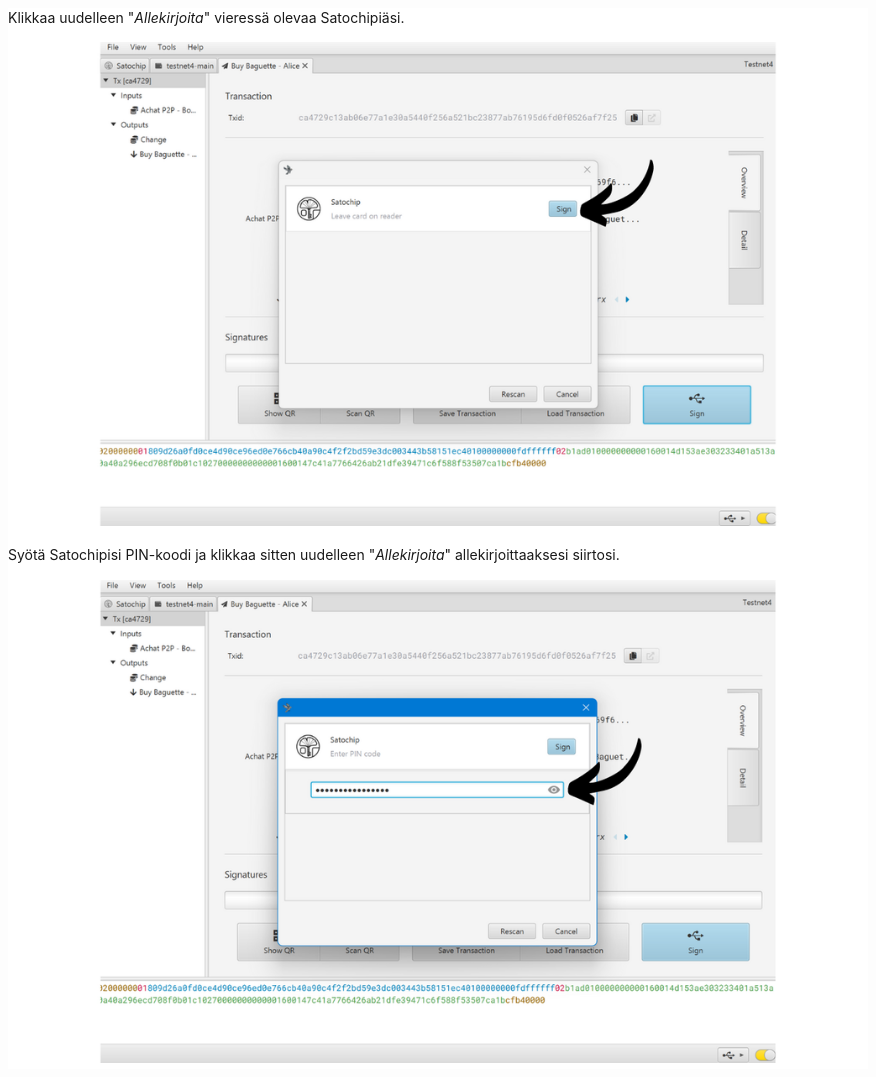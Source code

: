 Klikkaa uudelleen "*Allekirjoita*" vieressä olevaa Satochipiäsi.

![SATOCHIP](assets/notext/37.webp)

Syötä Satochipisi PIN-koodi ja klikkaa sitten uudelleen "*Allekirjoita*" allekirjoittaaksesi siirtosi.

![SATOCHIP](assets/notext/38.webp)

——————————

__The task__: Find "vieressä olevaa Satochipiäsi." in the material above; set down exactly the line holding it and every line after it, through the last, and no others.

__Completed task__:
: Klikkaa uudelleen "*Allekirjoita*" vieressä olevaa Satochipiäsi.

![SATOCHIP](assets/notext/37.webp)

Syötä Satochipisi PIN-koodi ja klikkaa sitten uudelleen "*Allekirjoita*" allekirjoittaaksesi siirtosi.

![SATOCHIP](assets/notext/38.webp)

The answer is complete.